DATA RECORDS =>
━━━━━━━━━━━━━━━━━━━━━━━━━━━━━━

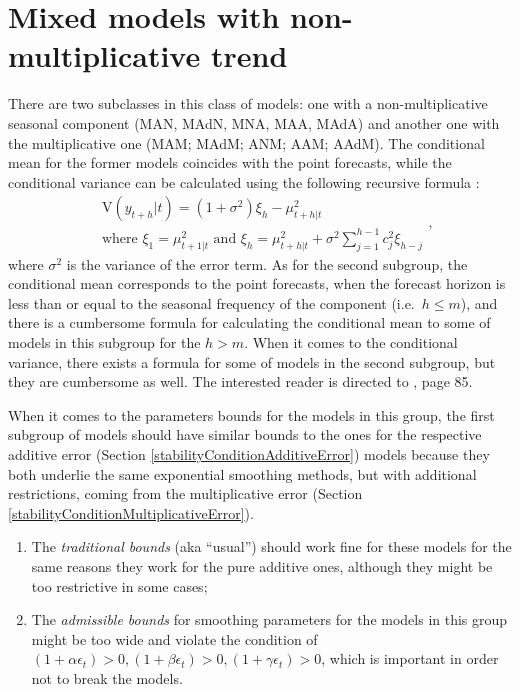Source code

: \documentclass[
]{book}
\providecommand{\tightlist}{%
  \setlength{\itemsep}{0pt}\setlength{\parskip}{0pt}}
\theoremstyle{definition}
\theoremstyle{definition}
\theoremstyle{definition}
\theoremstyle{definition}
\theoremstyle{remark}
\begin{document}
\hypertarget{ADAMETSMixedModelsGroup3}{%
\section{Mixed models with non-multiplicative trend}\label{ADAMETSMixedModelsGroup3}}

There are two subclasses in this class of models: one with a non-multiplicative seasonal component (MAN, MAdN, MNA, MAA, MAdA) and another one with the multiplicative one (MAM; MAdM; ANM; AAM; AAdM). The conditional mean for the former models coincides with the point forecasts, while the conditional variance can be calculated using the following recursive formula \citep[page 84]{Hyndman2008b}:
\begin{equation}
    \begin{aligned}
    & \text{V}(y_{t+h}|t) = (1+\sigma^2) \xi_h -\mu_{t+h|t}^2 \\
    & \text{where } \xi_{1} = \mu_{t+1|t}^2 \text{ and } \xi_h = \mu_{t+h|t}^2 + \sigma^2 \sum_{j=1}^{h-1} c_{j}^2 \xi_{h-j}
    \end{aligned} ,
    \label{eq:ETSADAMMixedModels31Variance}
\end{equation}
where \(\sigma^2\) is the variance of the error term. As for the second subgroup, the conditional mean corresponds to the point forecasts, when the forecast horizon is less than or equal to the seasonal frequency of the component (i.e.~\(h\leq m\)), and there is a cumbersome formula for calculating the conditional mean to some of models in this subgroup for the \(h>m\). When it comes to the conditional variance, there exists a formula for some of models in the second subgroup, but they are cumbersome as well. The interested reader is directed to \citet{Hyndman2008b}, page 85.

When it comes to the parameters bounds for the models in this group, the first subgroup of models should have similar bounds to the ones for the respective additive error (Section \ref{stabilityConditionAdditiveError}) models because they both underlie the same exponential smoothing methods, but with additional restrictions, coming from the multiplicative error (Section \ref{stabilityConditionMultiplicativeError}).

\begin{enumerate}
\def\labelenumi{\arabic{enumi}.}
\tightlist
\item
  The \emph{traditional bounds} (aka ``usual'') should work fine for these models for the same reasons they work for the pure additive ones, although they might be too restrictive in some cases;
\item
  The \emph{admissible bounds} for smoothing parameters for the models in this group might be too wide and violate the condition of \((1+ \alpha \epsilon_t)>0, (1+ \beta \epsilon_t)>0, (1+ \gamma \epsilon_t)>0\), which is important in order not to break the models.
\end{enumerate}
\end{document}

━━━━━━━━━━━━━━━━━━━━━━━━━━━━━━

TASK GOAL => Could you reproduce the listing above exactly and drop every picture?

EXERCISE RESULT =>
Source code

: \documentclass[
]{book}
\providecommand{\tightlist}{%
  \setlength{\itemsep}{0pt}\setlength{\parskip}{0pt}}
\theoremstyle{definition}
\theoremstyle{definition}
\theoremstyle{definition}
\theoremstyle{definition}
\theoremstyle{remark}
\begin{document}
\hypertarget{ADAMETSMixedModelsGroup3}{%
\section{Mixed models with non-multiplicative trend}\label{ADAMETSMixedModelsGroup3}}

There are two subclasses in this class of models: one with a non-multiplicative seasonal component (MAN, MAdN, MNA, MAA, MAdA) and another one with the multiplicative one (MAM; MAdM; ANM; AAM; AAdM). The conditional mean for the former models coincides with the point forecasts, while the conditional variance can be calculated using the following recursive formula \citep[page 84]{Hyndman2008b}:
\begin{equation}
    \begin{aligned}
    & \text{V}(y_{t+h}|t) = (1+\sigma^2) \xi_h -\mu_{t+h|t}^2 \\
    & \text{where } \xi_{1} = \mu_{t+1|t}^2 \text{ and } \xi_h = \mu_{t+h|t}^2 + \sigma^2 \sum_{j=1}^{h-1} c_{j}^2 \xi_{h-j}
    \end{aligned} ,
    \label{eq:ETSADAMMixedModels31Variance}
\end{equation}
where \(\sigma^2\) is the variance of the error term. As for the second subgroup, the conditional mean corresponds to the point forecasts, when the forecast horizon is less than or equal to the seasonal frequency of the component (i.e.~\(h\leq m\)), and there is a cumbersome formula for calculating the conditional mean to some of models in this subgroup for the \(h>m\). When it comes to the conditional variance, there exists a formula for some of models in the second subgroup, but they are cumbersome as well. The interested reader is directed to \citet{Hyndman2008b}, page 85.

When it comes to the parameters bounds for the models in this group, the first subgroup of models should have similar bounds to the ones for the respective additive error (Section \ref{stabilityConditionAdditiveError}) models because they both underlie the same exponential smoothing methods, but with additional restrictions, coming from the multiplicative error (Section \ref{stabilityConditionMultiplicativeError}).

\begin{enumerate}
\def\labelenumi{\arabic{enumi}.}
\tightlist
\item
  The \emph{traditional bounds} (aka ``usual'') should work fine for these models for the same reasons they work for the pure additive ones, although they might be too restrictive in some cases;
\item
  The \emph{admissible bounds} for smoothing parameters for the models in this group might be too wide and violate the condition of \((1+ \alpha \epsilon_t)>0, (1+ \beta \epsilon_t)>0, (1+ \gamma \epsilon_t)>0\), which is important in order not to break the models.
\end{enumerate}
\end{document}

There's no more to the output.